Filed under Precognition / Prophecy, Statistics

3 responses to “Waking precognition experiments: postmortem

  1. My only suggestion is that if precognition was to be real, it would probably only apply to books which you wanted or needed to read – and not to ‘random’ books.

    Maybe next time you are about to read a book which you are very, deeply, interested to read – you could try the experiment again?

    The only time I recall anything at all like precognition of a book, although I tend to call it synchronicity or deja vu, would be in instances when there was a book I felt strongly I ought to read – something I felt drawn to.

  2. I understand your point, but the problem is that being deeply interested in reading a given book generally implies that I already know something about it before I begin reading.
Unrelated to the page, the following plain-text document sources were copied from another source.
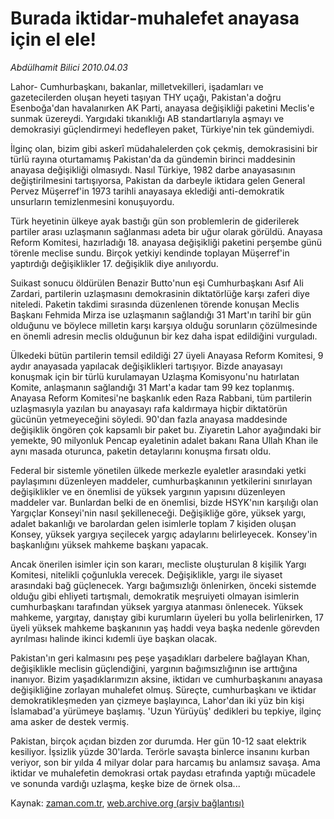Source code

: # Burada iktidar-muhalefet anayasa için el ele!

*Abdülhamit Bilici 2010.04.03*

<td class="columnist-detail">
<p>Lahor- Cumhurbaşkanı, bakanlar, milletvekilleri, işadamları ve gazetecilerden oluşan heyeti taşıyan THY uçağı, Pakistan'a doğru Esenboğa'dan havalanırken AK Parti, anayasa değişikliği paketini Meclis'e sunmak üzereydi. Yargıdaki tıkanıklığı AB standartlarıyla aşmayı ve demokrasiyi güçlendirmeyi hedefleyen paket, Türkiye'nin tek gündemiydi.</p>
<p>
<div id="haberMetinDiv">
<p> İlginç olan, bizim gibi askerî müdahalelerden çok çekmiş, demokrasisini bir türlü rayına oturtamamış Pakistan'da da gündemin birinci maddesinin anayasa değişikliği olmasıydı. Nasıl Türkiye, 1982 darbe anayasasının değiştirilmesini tartışıyorsa, Pakistan da darbeyle iktidara gelen General Pervez Müşerref'in 1973 tarihli anayasaya eklediği anti-demokratik unsurların temizlenmesini konuşuyordu.
<p> Türk heyetinin ülkeye ayak bastığı gün son problemlerin de giderilerek partiler arası uzlaşmanın sağlanması adeta bir uğur olarak görüldü. Anayasa Reform Komitesi, hazırladığı 18. anayasa değişikliği paketini perşembe günü törenle meclise sundu. Birçok yetkiyi kendinde toplayan Müşerref'in yaptırdığı değişiklikler 17. değişiklik diye anılıyordu.
<p> Suikast sonucu öldürülen Benazir Butto'nun eşi Cumhurbaşkanı Asıf Ali Zardari, partilerin uzlaşmasını demokrasinin diktatörlüğe karşı zaferi diye niteledi. Paketin takdimi sırasında düzenlenen törende konuşan Meclis Başkanı Fehmida Mirza ise uzlaşmanın sağlandığı 31 Mart'ın tarihî bir gün olduğunu ve böylece milletin karşı karşıya olduğu sorunların çözülmesinde en önemli adresin meclis olduğunun bir kez daha ispat edildiğini vurguladı.
<p> Ülkedeki bütün partilerin temsil edildiği 27 üyeli Anayasa Reform Komitesi, 9 aydır anayasada yapılacak değişiklikleri tartışıyor. Bizde anayasayı konuşmak için bir türlü kurulamayan Uzlaşma Komisyonu'nu hatırlatan Komite, anlaşmanın sağlandığı 31 Mart'a kadar tam 99 kez toplanmış. Anayasa Reform Komitesi'ne başkanlık eden Raza Rabbani, tüm partilerin uzlaşmasıyla yazılan bu anayasayı rafa kaldırmaya hiçbir diktatörün gücünün yetmeyeceğini söyledi. 90'dan fazla anayasa maddesinde değişiklik öngören çok kapsamlı bir paket bu. Ziyaretin Lahor ayağındaki bir yemekte, 90 milyonluk Pencap eyaletinin adalet bakanı Rana Ullah Khan ile aynı masada oturunca, paketin detaylarını konuşma fırsatı oldu.
<p> Federal bir sistemle yönetilen ülkede merkezle eyaletler arasındaki yetki paylaşımını düzenleyen maddeler, cumhurbaşkanının yetkilerini sınırlayan değişiklikler ve en önemlisi de yüksek yargının yapısını düzenleyen maddeler var. Bunlardan belki de en önemlisi, bizde HSYK'nın karşılığı olan Yargıçlar Konseyi'nin nasıl şekilleneceği. Değişikliğe göre, yüksek yargı, adalet bakanlığı ve barolardan gelen isimlerle toplam 7 kişiden oluşan Konsey, yüksek yargıya seçilecek yargıç adaylarını belirleyecek. Konsey'in başkanlığını yüksek mahkeme başkanı yapacak.
<p> Ancak önerilen isimler için son kararı, mecliste oluşturulan 8 kişilik Yargı Komitesi, nitelikli çoğunlukla verecek. Değişiklikle, yargı ile siyaset arasındaki bağ güçlenecek. Yargı bağımsızlığı önlenirken, önceki sistemde olduğu gibi ehliyeti tartışmalı, demokratik meşruiyeti olmayan isimlerin cumhurbaşkanı tarafından yüksek yargıya atanması önlenecek. Yüksek mahkeme, yargıtay, danıştay gibi kurumların üyeleri bu yolla belirlenirken, 17 üyeli yüksek mahkeme başkanının yaş haddi veya başka nedenle görevden ayrılması halinde ikinci kıdemli üye başkan olacak.
<p> Pakistan'ın geri kalmasını peş peşe yaşadıkları darbelere bağlayan Khan, değişiklikle meclisin güçlendiğini, yargının bağımsızlığının ise arttığına inanıyor. Bizim yaşadıklarımızın aksine, iktidarı ve cumhurbaşkanını anayasa değişikliğine zorlayan muhalefet olmuş. Süreçte, cumhurbaşkanı ve iktidar demokratikleşmeden yan çizmeye başlayınca, Lahor'dan iki yüz bin kişi İslamabad'a yürümeye başlamış. 'Uzun Yürüyüş' dedikleri bu tepkiye, ilginç ama asker de destek vermiş.
<p> Pakistan, birçok açıdan bizden zor durumda. Her gün 10-12 saat elektrik kesiliyor. İşsizlik yüzde 30'larda. Terörle savaşta binlerce insanını kurban veriyor, son bir yılda 4 milyar dolar para harcamış bu anlamsız savaşa. Ama iktidar ve muhalefetin demokrasi ortak paydası etrafında yaptığı mücadele ve sonunda vardığı uzlaşma, keşke bize de örnek olsa...</p></p></p></p></p></p></p></p></div>
</p>
<a href="http://web.archive.org/web/20110107103028/mailto:a.bilici@zaman.com.tr">
</a></td>

Kaynak: [zaman.com.tr](http://zaman.com.tr/yazar.do?yazino=968961), [web.archive.org (arşiv bağlantısı)](http://web.archive.org/web/20110107103028/http://www.zaman.com.tr/yazar.do?yazino=968961)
I will have discussed it with friends, read reviews, flipped through it a bit in the bookshop, etc.; and this prior familiarity with the book’s contents would tend to “contaminate” the results and make it harder to identify genuine instances of precognition.
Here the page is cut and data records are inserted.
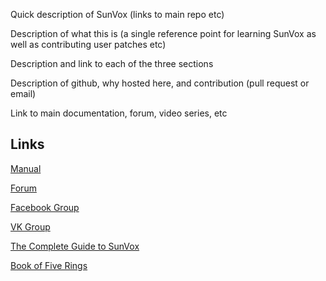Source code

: Quick description of SunVox (links to main repo etc)

Description of what this is (a single reference point for learning SunVox as well as contributing user patches etc)

Description and link to each of the three sections

Description of github, why hosted here, and contribution (pull request or email)

Link to main documentation, forum, video series, etc

## Links
[Manual](http://www.warmplace.ru/wiki/sunvox:manual_en)

[Forum](http://www.warmplace.ru/forum/viewforum.php?f=16)

[Facebook Group](https://www.facebook.com/groups/sunvox/)

[VK Group](https://vk.com/sunvoxtracker "")

[The Complete Guide to SunVox](http://sunvox-guide.readthedocs.io/en/latest/index.html)

[Book of Five Rings](https://archive.org/stream/MiyamotoMusashi-BookOfFiveRingsgoRinNoSho/Book_of_Five_Rings_djvu.txt)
    Flipping through the pages is the real problem, I suppose. Reviews and conversations will usually deal only with important points, and so would not affect precognitions relating to incidental details. In flipping through a book, though, you might notice anything, and supposedly precognitive images could easily be influenced by subconscious memories of what you’ve seen. That’s why I limited myself to e-books in my experiments.
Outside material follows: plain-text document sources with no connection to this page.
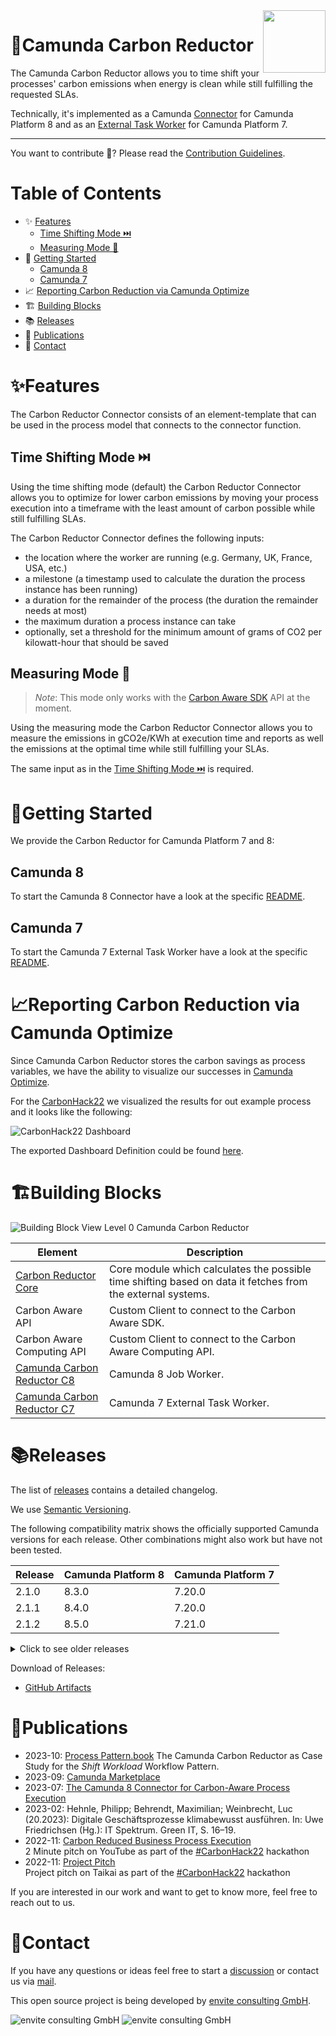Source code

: <img align="right" width="100" src="./assets/Logo/logo-listing.svg">

# 🌱Camunda Carbon Reductor

The Camunda Carbon Reductor allows you to time shift your processes' carbon emissions when energy is clean while still fulfilling the requested SLAs.

Technically, it's implemented as a Camunda [Connector](https://docs.camunda.io/docs/components/connectors/introduction-to-connectors/) for Camunda Platform 8 and as an [External Task Worker](https://docs.camunda.org/manual/latest/user-guide/process-engine/external-tasks/) for Camunda Platform 7.

---

You want to contribute 🌱? Please read the [Contribution Guidelines](CONTRIBUTING.md).

# Table of Contents

* ✨ [Features](#features)
  * [Time Shifting Mode ⏭️](#time-shifting-mode-)
  * [Measuring Mode 📏](#measuring-mode-)
* 🚀 [Getting Started](#getting-started)
  * [Camunda 8](#camunda-8)
  * [Camunda 7](#camunda-7)
* 📈 [Reporting Carbon Reduction via Camunda Optimize](#reporting-carbon-reduction-via-camunda-optimize)
* 🏗️ [Building Blocks](#building-blocks)
* 📚 [Releases](#releases)
* 📆 [Publications](#publications)
* 📨 [Contact](#contact)

# ✨Features

The Carbon Reductor Connector consists of an element-template that can be used in the process
model that connects to the connector function.

## Time Shifting Mode ⏭️

Using the time shifting mode (default) the Carbon Reductor Connector allows you to
optimize for lower carbon emissions by moving your process execution into a timeframe with the least amount 
of carbon possible while still fulfilling SLAs.

The Carbon Reductor Connector defines the following inputs:

- the location where the worker are running (e.g. Germany, UK, France, USA, etc.)
- a milestone (a timestamp used to calculate the duration the process instance has been running)
- a duration for the remainder of the process (the duration the remainder needs at most)
- the maximum duration a process instance can take
- optionally, set a threshold for the minimum amount of grams of CO2 per kilowatt-hour that should be saved

## Measuring Mode 📏

> *Note*: This mode only works with the [Carbon Aware SDK](./api/api-carbon-aware/README.md) API at the moment.

Using the measuring mode the Carbon Reductor Connector allows you to measure the emissions in gCO2e/KWh at 
execution time and reports as well the emissions at the optimal time while still fulfilling your SLAs.

The same input as in the [Time Shifting Mode ⏭️](#time-shifting-mode-) is required.

# 🚀Getting Started

We provide the Carbon Reductor for Camunda Platform 7 and 8:

## Camunda 8

To start the Camunda 8 Connector have a look at the specific [README](./camunda-carbon-reductor-c8/README.md).

## Camunda 7

To start the Camunda 7 External Task Worker have a look at the specific [README](./camunda-carbon-reductor-c7/README.md).

# 📈Reporting Carbon Reduction via Camunda Optimize

Since Camunda Carbon Reductor stores the carbon savings as process variables, 
we have the ability to visualize our successes in [Camunda Optimize](https://camunda.com/de/platform/optimize/).

For the [CarbonHack22](https://taikai.network/gsf/hackathons/carbonhack22/projects/cl9czuvwy65500401uzm9hfwbs9/idea) 
we visualized the results for out example process and it looks like the following: 

![CarbonHack22 Dashboard](assets/CarbonHack22-Camunda-Optimize-Dashboard.png)

The exported Dashboard Definition could be found [here](assets/optimize-dashboard-definition.json).

# 🏗Building Blocks

![Building Block View Level 0 Camunda Carbon Reductor](assets/diagram/generated/building-block-view-level-0.png)

| Element                                                                              | Description                                                                                                 |
|--------------------------------------------------------------------------------------|-------------------------------------------------------------------------------------------------------------|
| [Carbon Reductor Core](./carbon-reductor-core/README.md#building-blocks)             | Core module which calculates the possible time shifting based on data it fetches from the external systems. |
| Carbon Aware API                                                                     | Custom Client to connect to the Carbon Aware SDK.                                                           |
| Carbon Aware Computing API                                                           | Custom Client to connect to the Carbon Aware Computing API.                                                 |
| [Camunda Carbon Reductor C8](./camunda-carbon-reductor-c8/README.md#building-blocks) | Camunda 8 Job Worker.                                                                                       |
| [Camunda Carbon Reductor C7](./camunda-carbon-reductor-c7/README.md#building-blocks) | Camunda 7 External Task Worker.                                                                             |


# 📚Releases

The list of [releases](https://github.com/envite-consulting/camunda-carbon-reductor/releases) contains a detailed changelog.

We use [Semantic Versioning](https://semver.org/).

The following compatibility matrix shows the officially supported Camunda versions for each release.
Other combinations might also work but have not been tested.

| Release | Camunda Platform 8 | Camunda Platform 7 |
|---------|--------------------|--------------------|
| 2.1.0   | 8.3.0              | 7.20.0             |
| 2.1.1   | 8.4.0              | 7.20.0             |
| 2.1.2   | 8.5.0              | 7.21.0             |

<details>


<summary>Click to see older releases</summary>

| Release | Camunda Platform 8 | Camunda Platform 7 |
|---------|--------------------|--------------------|
| 1.0.0   | 8.1.0              | 7.18.0             |
| 1.1.0   | 8.2.0              | 7.19.0             |
| 2.0.0   | 8.2.3              | 7.19.0             |
| 2.0.1   | 8.2.3              | 7.19.0             |
| 2.0.2   | 8.2.3              | 7.19.0             |
| 2.0.3   | 8.3.0              | 7.19.0             |
| 2.1.0   | 8.3.0              | 7.20.0             |
| 2.1.1   | 8.4.0              | 7.20.0             |
| 2.1.2   | 8.5.0              | 7.21.0             |

</details>

Download of Releases:
* [GitHub Artifacts](https://github.com/envite-consulting/camunda-carbon-reductor/releases)


# 📆Publications

* 2023-10: [Process Pattern.book](https://process-pattern.app/book/case-studies/envite-camunda-carbon-reductor) 
  The Camunda Carbon Reductor as Case Study for the _Shift Workload_ Workflow Pattern.
* 2023-09: [Camunda Marketplace](https://marketplace.camunda.com/en-US/apps/419555/carbon-reductor)
* 2023-07: [The Camunda 8 Connector for Carbon-Aware Process Execution](https://bit.ly/3NZ5LMz)
* 2023-02: Hehnle, Philipp; Behrendt, Maximilian; Weinbrecht, Luc (20.2023): Digitale Geschäftsprozesse klimabewusst ausführen. In: Uwe Friedrichsen (Hg.): IT Spektrum. Green IT, S. 16–19.
* 2022-11: [Carbon Reduced Business Process Execution](https://youtu.be/sGW5MJoOxPk)  
  2 Minute pitch on YouTube as part of the [#CarbonHack22](https://greensoftware.foundation/articles/carbonhack22) hackathon
* 2022-11: [Project Pitch](https://taikai.network/gsf/hackathons/carbonhack22/projects/cl9czuvwy65500401uzm9hfwbs9/idea)  
  Project pitch on Taikai as part of the [#CarbonHack22](https://greensoftware.foundation/articles/carbonhack22) hackathon

If you are interested in our work and want to get to know more, feel free to reach out to us.

# 📨Contact

If you have any questions or ideas feel free to start a [discussion](https://github.com/envite-consulting/carbonaware-process-automation/discussions) or contact us via [mail](mailto:carbon-reductor@envite.de).

This open source project is being developed by [envite consulting GmbH](https://envite.de).

![envite consulting GmbH](assets/envite-black.png#gh-light-mode-only)
![envite consulting GmbH](assets/envite-white.png#gh-dark-mode-only)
    • Point taken. But this kind of research will never convince anybody but yourself anyway! (Since they will simply disbelieve or explain away anything they don’t want to believe.) So this is mostly for your own satisfaction. And if you had a very counter-intuitive, detailed and specific precognition about a book which – say – you knew only from a strong general recommendation or reference from a trusted source – that may be convincing.